While both of these offer excellent solutions for Linux Audio, they may be somewhat heavyweight for a user who is only interested in the Audio aspects of Linux, or who wants to keep using Windows / OSX as their primary operating system.

Linux music distributions are tailored specifically for audio usage (sometimes also video). The kernel is optimized for it, and the included packages all relate. These distributions are excellent for getting started quickly, and having everything you need. The downside is that if you use your computer for a number of other things, you may feel somewhat limited as they are focused generally on media.

Musix is an excellent distribution for getting into Linux audio or even if you’re already there. Although still in a somewhat early form (version .50 is the newest), there are a tremendous amount of useful music applications, including Ardour (DAW), Hydrogen (Drum machine), Zynaddsubfx (Synth) and a number of other useful audio applications: “tracker” style apps, sound editors, MIDI and even a number of non audio apps such as a word processor, web browser, mail client and more.

Musix is a Live bootable CD, meaning it can be run without being installed on the hard drive at all. This is an excellent option for anyone wanting to investigate Linux audio without having to install or commit hard drive space or time to it. The apps are instantly available though without a permanent install, they can sometimes be a little buggier or prone to crashing. Musix also comes with cutting edge realtime kernels and lightweight window managers for the best audio performance.

While still in a somewhat early form, Musix is an excellent option for anyone investigating Linux Audio or wanting a distribution tailored specifically to it.

The Agnula/DeMudi project used to be the premier Linux audio distribution to many, but has gone a long time without updates, with perhaps the future of the project in question. This was a pretty slick distribution, however, with GNOME and a number of well organized and useful applications. I don’t recommend this, however, unless a new version is released at some point since it is quite outdated.

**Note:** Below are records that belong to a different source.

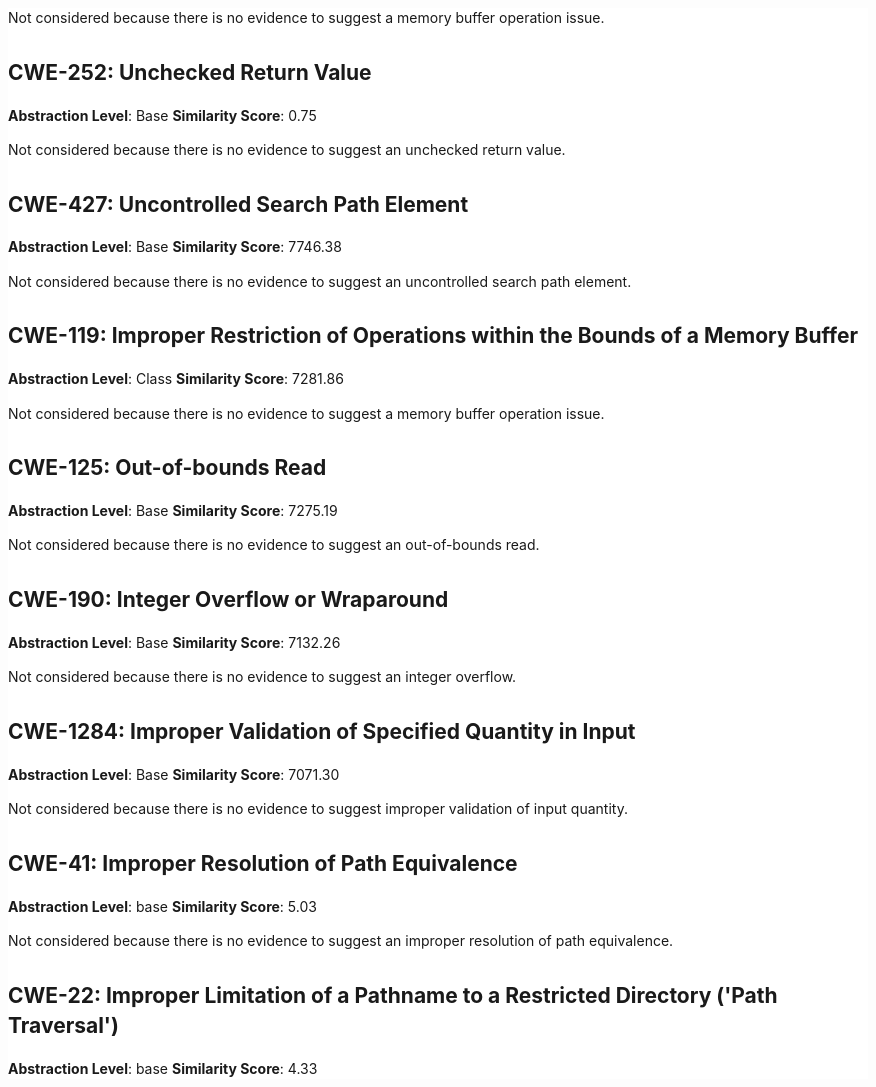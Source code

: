 Not considered because there is no evidence to suggest a memory buffer operation issue.

## CWE-252: Unchecked Return Value
**Abstraction Level**: Base
**Similarity Score**: 0.75

Not considered because there is no evidence to suggest an unchecked return value.

## CWE-427: Uncontrolled Search Path Element
**Abstraction Level**: Base
**Similarity Score**: 7746.38

Not considered because there is no evidence to suggest an uncontrolled search path element.

## CWE-119: Improper Restriction of Operations within the Bounds of a Memory Buffer
**Abstraction Level**: Class
**Similarity Score**: 7281.86

Not considered because there is no evidence to suggest a memory buffer operation issue.

## CWE-125: Out-of-bounds Read
**Abstraction Level**: Base
**Similarity Score**: 7275.19

Not considered because there is no evidence to suggest an out-of-bounds read.

## CWE-190: Integer Overflow or Wraparound
**Abstraction Level**: Base
**Similarity Score**: 7132.26

Not considered because there is no evidence to suggest an integer overflow.

## CWE-1284: Improper Validation of Specified Quantity in Input
**Abstraction Level**: Base
**Similarity Score**: 7071.30

Not considered because there is no evidence to suggest improper validation of input quantity.

## CWE-41: Improper Resolution of Path Equivalence
**Abstraction Level**: base
**Similarity Score**: 5.03

Not considered because there is no evidence to suggest an improper resolution of path equivalence.

## CWE-22: Improper Limitation of a Pathname to a Restricted Directory ('Path Traversal')
**Abstraction Level**: base
**Similarity Score**: 4.33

Dynebolic is another Live CD that is also installable. This is a very polished distribution, optimized with a lightweight windows manager for good efficiency with sound applications. One can easily move from computer to computer using the Live CD feature while saving data on a USB stick. There is also a unique clustering feature allowing one to utilize multiple computers to make calculations quicker.

Dynebolic comes with a good mixture of audio and graphics applications, streaming programs and much more for any media project, video or audio. This is another excellent distribution.

Getting into Linux audio takes some patience and time, but is quite rewarding. Check out the different distributions and find the one that suits you. Frozentech offers some of the general distributions on CD or DVD for very reasonable prices, or one can simply download an ISO image and burn a copy. All are freely available and can be copied for friends/fellow musicians thanks to Open Source/Free Software/GNU.

Posted by DCZX @ 2:59 PM

Read or Post a Comment

Great overview! Thank you for putting this together. I'm sure I'm not the only musician wondering what it's like in Linuxland.

Posted by J Donald @ 6:18 PM #
 

Another useful distro is 64Studio which, as the name suggests, is designed on 64-bit CPUs, though they now offer a 32-bit version too. Based on Debian with a Gnome front-end, good selection of audio apps, though I wish they offered more synths as standard, and DSSI in addition to LADSPA.